The Pharmaceutical Journal states:
Prescriptions of pregabalin and gabapentin will also be limited to 30 days’ treatment, and repeat prescriptions will not be issued. Any prescription received must be dispensed within 28 days.
This may make things more difficult for you if either of the medications is currently on your repeat prescription list, but please talk to your GP if you’re concerned about accessing gabapentin or pregabalin after the changes have been made in April.
Why are they being reclassified?
Gabapentinoid abuse has been on the rise for several years, contributing to an increasing number of deaths caused by drug abuse. The government has made the decision to reclassify gabapentin and pregabalin in order to safeguard patients who may be at risk of drug abuse and to put tighter controls in place to make sure the medications are only going to those who are genuinely in need.
The general advice is not to worry. As mentioned before, if you’ve been taking the medications for a while and your GP sees no reason to withdraw the treatments, you shouldn’t have any issues accessing the medicines unless you normally buy them online.
Can I still buy pregabalin or gabapentin online?

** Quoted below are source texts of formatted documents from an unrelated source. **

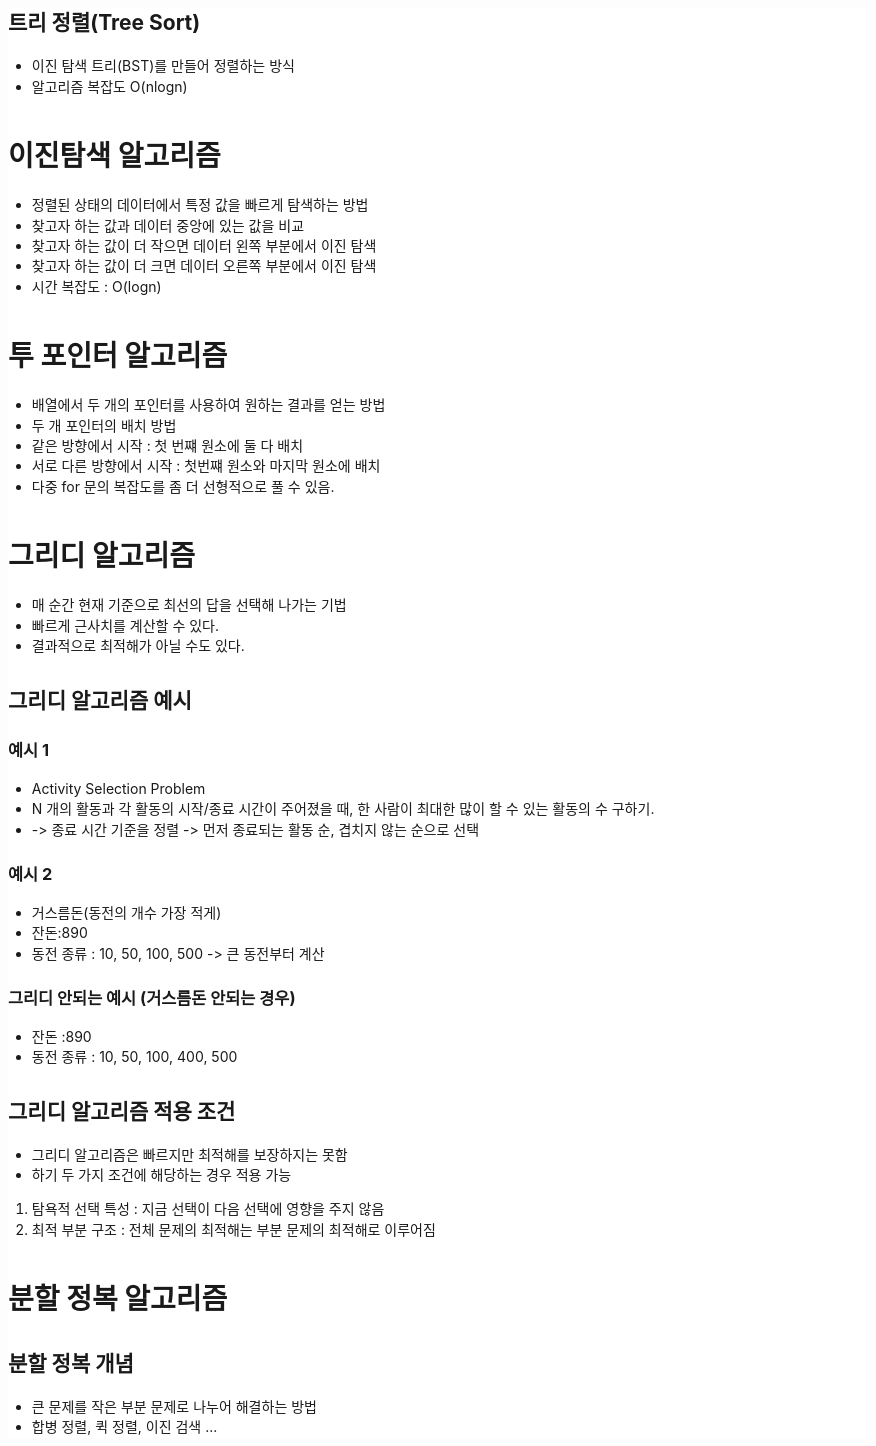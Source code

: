 ## 트리 정렬(Tree Sort)
- 이진 탐색 트리(BST)를 만들어 정렬하는 방식
- 알고리즘 복잡도 O(nlogn)

# 이진탐색 알고리즘
- 정렬된 상태의 데이터에서 특정 값을 빠르게 탐색하는 방법
- 찾고자 하는 값과 데이터 중앙에 있는 값을 비교
- 찾고자 하는 값이 더 작으면 데이터 왼쪽 부분에서 이진 탐색
- 찾고자 하는 값이 더 크면 데이터 오른쪽 부분에서 이진 탐색
- 시간 복잡도 : O(logn)

# 투 포인터 알고리즘
- 배열에서 두 개의 포인터를 사용하여 원하는 결과를 얻는 방법
- 두 개 포인터의 배치 방법
- 같은 방향에서 시작 : 첫 번쨰 원소에 둘 다 배치
- 서로 다른 방향에서 시작 : 첫번쨰 원소와 마지막 원소에 배치
- 다중 for 문의 복잡도를 좀 더 선형적으로 풀 수 있음. 

# 그리디 알고리즘
- 매 순간 현재 기준으로 최선의 답을 선택해 나가는 기법
- 빠르게 근사치를 계산할 수 있다.
- 결과적으로 최적해가 아닐 수도 있다.  

## 그리디 알고리즘 예시
### 예시 1
- Activity Selection Problem
- N 개의 활동과 각 활동의 시작/종료 시간이 주어졌을 때, 한 사람이 최대한 많이 할 수 있는 활동의 수 구하기.
- -> 종료 시간 기준을 정렬 -> 먼저 종료되는 활동 순, 겹치지 않는 순으로 선택 
### 예시 2
- 거스름돈(동전의 개수 가장 적게)
- 잔돈:890
- 동전 종류 : 10, 50, 100, 500 -> 큰 동전부터 계산
### 그리디 안되는 예시 (거스름돈 안되는 경우)
- 잔돈 :890
- 동전 종류 : 10, 50, 100, 400, 500

## 그리디 알고리즘 적용 조건
- 그리디 알고리즘은 빠르지만 최적해를 보장하지는 못함
- 하기 두 가지 조건에 해당하는 경우 적용 가능
1. 탐욕적 선택 특성 : 지금 선택이 다음 선택에 영향을 주지 않음
2. 최적 부분 구조 : 전체 문제의 최적해는 부분 문제의 최적해로 이루어짐


# 분할 정복 알고리즘
## 분할 정복 개념
- 큰 문제를 작은 부분 문제로 나누어 해결하는 방법
- 합병 정렬, 퀵 정렬, 이진 검색 ...
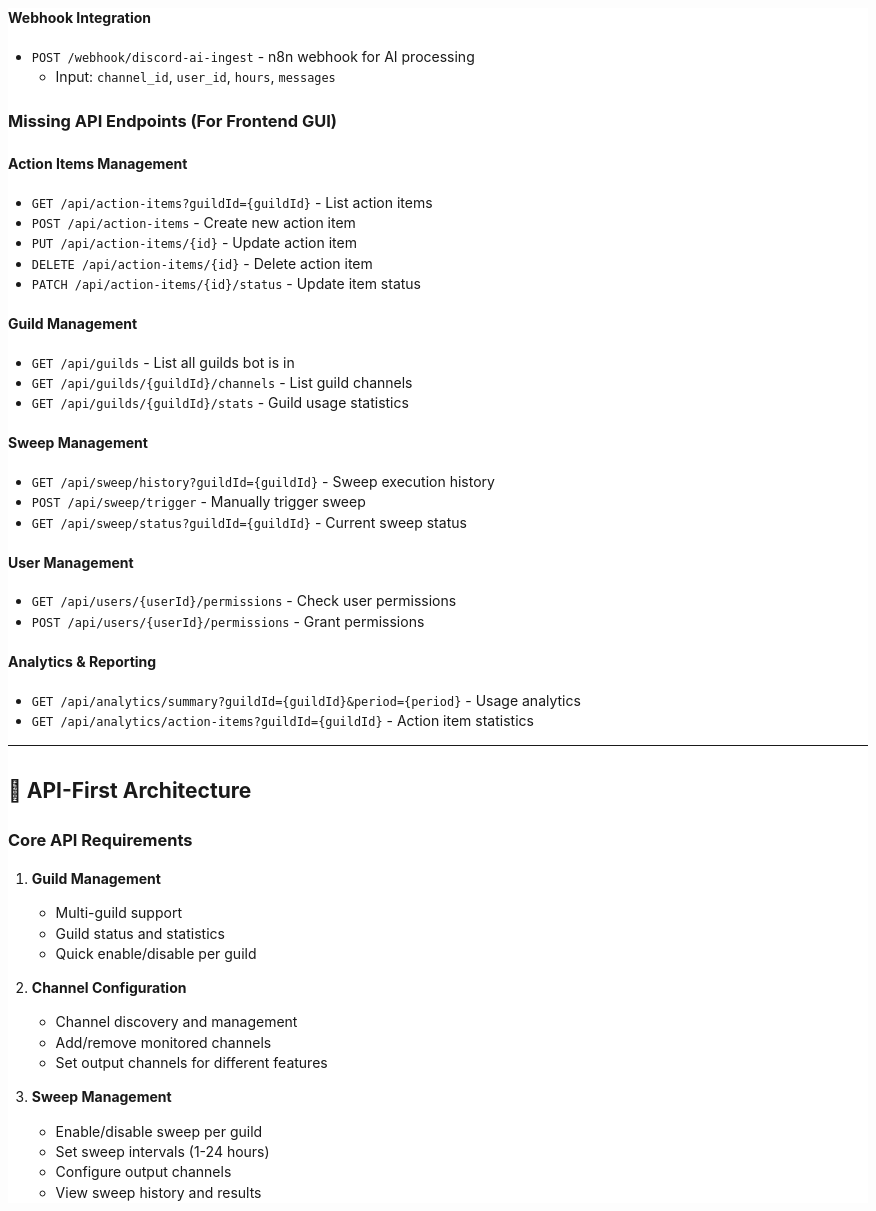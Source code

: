 #### **Webhook Integration**
- `POST /webhook/discord-ai-ingest` - n8n webhook for AI processing
  - Input: `channel_id`, `user_id`, `hours`, `messages`

### **Missing API Endpoints (For Frontend GUI)**

#### **Action Items Management**
- `GET /api/action-items?guildId={guildId}` - List action items
- `POST /api/action-items` - Create new action item
- `PUT /api/action-items/{id}` - Update action item
- `DELETE /api/action-items/{id}` - Delete action item
- `PATCH /api/action-items/{id}/status` - Update item status

#### **Guild Management**
- `GET /api/guilds` - List all guilds bot is in
- `GET /api/guilds/{guildId}/channels` - List guild channels
- `GET /api/guilds/{guildId}/stats` - Guild usage statistics

#### **Sweep Management**
- `GET /api/sweep/history?guildId={guildId}` - Sweep execution history
- `POST /api/sweep/trigger` - Manually trigger sweep
- `GET /api/sweep/status?guildId={guildId}` - Current sweep status

#### **User Management**
- `GET /api/users/{userId}/permissions` - Check user permissions
- `POST /api/users/{userId}/permissions` - Grant permissions

#### **Analytics & Reporting**
- `GET /api/analytics/summary?guildId={guildId}&period={period}` - Usage analytics
- `GET /api/analytics/action-items?guildId={guildId}` - Action item statistics

---

## 🔌 **API-First Architecture**

### **Core API Requirements**
1. **Guild Management**
   - Multi-guild support
   - Guild status and statistics
   - Quick enable/disable per guild

2. **Channel Configuration**
   - Channel discovery and management
   - Add/remove monitored channels
   - Set output channels for different features

3. **Sweep Management**
   - Enable/disable sweep per guild
   - Set sweep intervals (1-24 hours)
   - Configure output channels
   - View sweep history and results
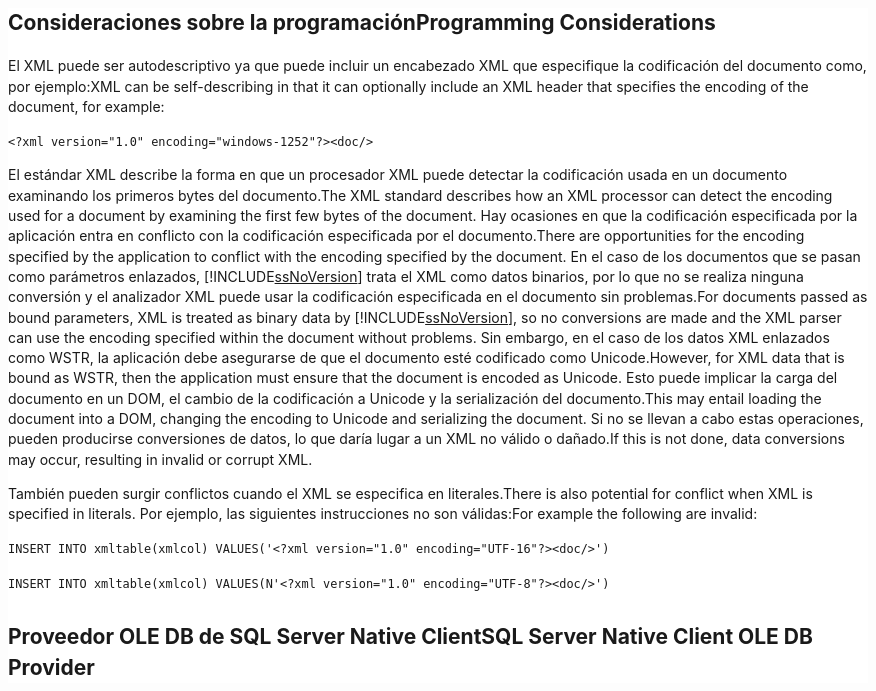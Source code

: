 ## <a name="programming-considerations"></a><span data-ttu-id="f0e80-106">Consideraciones sobre la programación</span><span class="sxs-lookup"><span data-stu-id="f0e80-106">Programming Considerations</span></span>  
 <span data-ttu-id="f0e80-107">El XML puede ser autodescriptivo ya que puede incluir un encabezado XML que especifique la codificación del documento como, por ejemplo:</span><span class="sxs-lookup"><span data-stu-id="f0e80-107">XML can be self-describing in that it can optionally include an XML header that specifies the encoding of the document, for example:</span></span>  
  
 `<?xml version="1.0" encoding="windows-1252"?><doc/>`  
  
 <span data-ttu-id="f0e80-108">El estándar XML describe la forma en que un procesador XML puede detectar la codificación usada en un documento examinando los primeros bytes del documento.</span><span class="sxs-lookup"><span data-stu-id="f0e80-108">The XML standard describes how an XML processor can detect the encoding used for a document by examining the first few bytes of the document.</span></span> <span data-ttu-id="f0e80-109">Hay ocasiones en que la codificación especificada por la aplicación entra en conflicto con la codificación especificada por el documento.</span><span class="sxs-lookup"><span data-stu-id="f0e80-109">There are opportunities for the encoding specified by the application to conflict with the encoding specified by the document.</span></span> <span data-ttu-id="f0e80-110">En el caso de los documentos que se pasan como parámetros enlazados, [!INCLUDE[ssNoVersion](../../../includes/ssnoversion-md.md)] trata el XML como datos binarios, por lo que no se realiza ninguna conversión y el analizador XML puede usar la codificación especificada en el documento sin problemas.</span><span class="sxs-lookup"><span data-stu-id="f0e80-110">For documents passed as bound parameters, XML is treated as binary data by [!INCLUDE[ssNoVersion](../../../includes/ssnoversion-md.md)], so no conversions are made and the XML parser can use the encoding specified within the document without problems.</span></span> <span data-ttu-id="f0e80-111">Sin embargo, en el caso de los datos XML enlazados como WSTR, la aplicación debe asegurarse de que el documento esté codificado como Unicode.</span><span class="sxs-lookup"><span data-stu-id="f0e80-111">However, for XML data that is bound as WSTR, then the application must ensure that the document is encoded as Unicode.</span></span> <span data-ttu-id="f0e80-112">Esto puede implicar la carga del documento en un DOM, el cambio de la codificación a Unicode y la serialización del documento.</span><span class="sxs-lookup"><span data-stu-id="f0e80-112">This may entail loading the document into a DOM, changing the encoding to Unicode and serializing the document.</span></span> <span data-ttu-id="f0e80-113">Si no se llevan a cabo estas operaciones, pueden producirse conversiones de datos, lo que daría lugar a un XML no válido o dañado.</span><span class="sxs-lookup"><span data-stu-id="f0e80-113">If this is not done, data conversions may occur, resulting in invalid or corrupt XML.</span></span>  
  
 <span data-ttu-id="f0e80-114">También pueden surgir conflictos cuando el XML se especifica en literales.</span><span class="sxs-lookup"><span data-stu-id="f0e80-114">There is also potential for conflict when XML is specified in literals.</span></span> <span data-ttu-id="f0e80-115">Por ejemplo, las siguientes instrucciones no son válidas:</span><span class="sxs-lookup"><span data-stu-id="f0e80-115">For example the following are invalid:</span></span>  
  
 `INSERT INTO xmltable(xmlcol) VALUES('<?xml version="1.0" encoding="UTF-16"?><doc/>')`  
  
 `INSERT INTO xmltable(xmlcol) VALUES(N'<?xml version="1.0" encoding="UTF-8"?><doc/>')`  
  
## <a name="sql-server-native-client-ole-db-provider"></a><span data-ttu-id="f0e80-116">Proveedor OLE DB de SQL Server Native Client</span><span class="sxs-lookup"><span data-stu-id="f0e80-116">SQL Server Native Client OLE DB Provider</span></span>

Until April 1st you’ll still be able to buy the medicines online and have them dispensed as you normally do. However, after the changes are made, it will be illegal to supply the medications for purchase online due to the tight regulations around controlled drugs.
Are there any alternative treatments that aren’t on the controlled drugs list?
If you’re taking gabapentin or pregabalin for nerve pain, there’s only really one other option that doctors prescribe for neuropathy; Amitriptyline.
Amitriptyline is classed as an antidepressant but has also been proven to help with symptoms of neuropathy. This medicine is currently not on the controlled drugs list, and will still be available online and on repeat prescription without you having to physically visit a pharmacy to collect them.
If you think this may be an option for you, please talk to your GP who’ll be able to advise whether amitriptyline is a suitable medicine for you.
Can I get the medicines from a private doctor?
In this case, the same rules apply to private doctors and those working for the NHS. The new regulations aren’t specific to the public sector, as all doctors will have to abide by the new classification as it is a government decision made in the best interests of the public.